Israeli soldiers detained senior members of Breaking the Silence and a human rights attorney in an attempt to block a tour of the South Hebron Hills, where settlers attacked six left-wing activists last week.

By Orly Noy

Breaking the Silence planned a tour in the South Hebron Hills on Friday, as a token of solidarity with the six Ta’ayush activists who were attacked there last week by settlers from the nearby illegal outpost of Mitzpe Yair. But before they could arrive to the tour location, several buses carrying hundreds of participants were stopped and delayed by military forces for over an hour.

The soldiers handed the tour organizers a military order which allows them to restrict who may enter certain areas in the West Bank. As expected, the order applied exclusively to the participants of the tour – settlers can move as they wish in that space. Among the participants were Member of Knesset Mossi Raz, a politician with the left-leaning Meretz party, and former Attorney General Michael Ben-Yair.

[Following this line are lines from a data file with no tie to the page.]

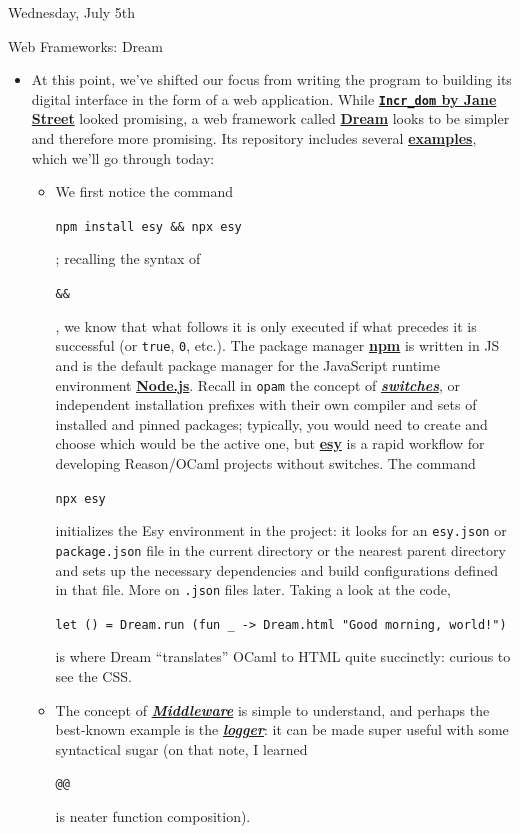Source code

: \documentclass[11pt]{article}
\newcommand\codebox[1]{
    \noindent\hspace{-0.25em}\begin{tcolorbox}[on line, hbox, colback = codeblack, colframe = codeborder, coltext = white, boxrule = 1.5pt, left = 2pt, right = 2pt, top = 0.5pt, bottom = 0.5pt]
    \small\texttt{#1}\normalsize
    \end{tcolorbox}\hspace{-0.25em}
}
\begin{document}
\begin{hulkgreenbox}{Wednesday, July 5th\vspace{-2.2em}\begin{flushright}Web Frameworks: Dream \end{flushright}}
    \begin{itemize}
        \item At this point, we've shifted our focus from writing the program to building its digital interface in the form of a web application. While \href{https://opensource.janestreet.com/incr_dom/}{\textbf{\texttt{Incr\_dom} by Jane Street}} looked promising, a web framework called \href{https://aantron.github.io/dream/}{\textbf{Dream}} looks to be simpler and therefore more promising. Its repository includes several \href{https://github.com/aantron/dream/tree/master/example}{\textbf{examples}}, which we'll go through today:
        \begin{itemize}
            \item\href{https://github.com/aantron/dream/tree/master/example/1-hello}{} We first notice the command \codebox{npm install esy \&\& npx esy}; recalling the syntax of \codebox{\&\&}, we know that what follows it is only executed if what precedes it is successful (or \texttt{true}, \texttt{0}, etc.). The package manager \href{https://www.npmjs.com/}{\textbf{npm}} is written in JS and is the default package manager for the JavaScript runtime environment \href{https://nodejs.org/en}{\textbf{Node.js}}. Recall in \texttt{opam} the concept of \href{https://opam.ocaml.org/doc/man/opam-switch.html}{\textbf{\textit{switches}}}, or independent installation prefixes with their own compiler and sets of installed and pinned packages; typically, you would need to create and choose which would be the active one, but \href{https://esy.sh/docs/en/what-why.html}{\textbf{esy}} is a rapid workflow for developing Reason/OCaml projects without switches. The command \codebox{npx esy} initializes the Esy environment in the project: it looks for an \texttt{esy.json} or \texttt{package.json} file in the current directory or the nearest parent directory and sets up the necessary dependencies and build configurations defined in that file. More on \texttt{.json} files later. Taking a look at the code, \codebox{let () = Dream.run (fun \_ -> Dream.html "Good morning, world!")} is where Dream ``translates'' OCaml to HTML quite succinctly: curious to see the CSS.

            \item\href{https://github.com/aantron/dream/tree/master/example/2-middleware}{} The concept of \href{https://www.redhat.com/en/topics/middleware/what-is-middleware}{\textbf{\textit{Middleware}}} is simple to understand, and perhaps the best-known example is the \href{https://ocaml.org/p/dream/1.0.0~alpha4/doc/Dream/index.html#logging}{\textbf{\textit{logger}}}: it can be made super useful with some syntactical sugar (on that note, I learned \codebox{@@} is neater function composition).


\end{itemize}
\end{itemize}
\end{hulkgreenbox}
\end{document}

About an hour into the delay, the IDF removed the roadblock, and the tour went on as planned. Until the buses arrived at the entrance of the Mitzpe Yair outpost, that is – the same location of last week’s attacks. There, the soldiers confronted the tour participants again, and detained three of them: director of Breaking the Silence Avner Gvaryahu, the organization’s communications director, Achiya Schatz, and human rights attorney Michael Sfard.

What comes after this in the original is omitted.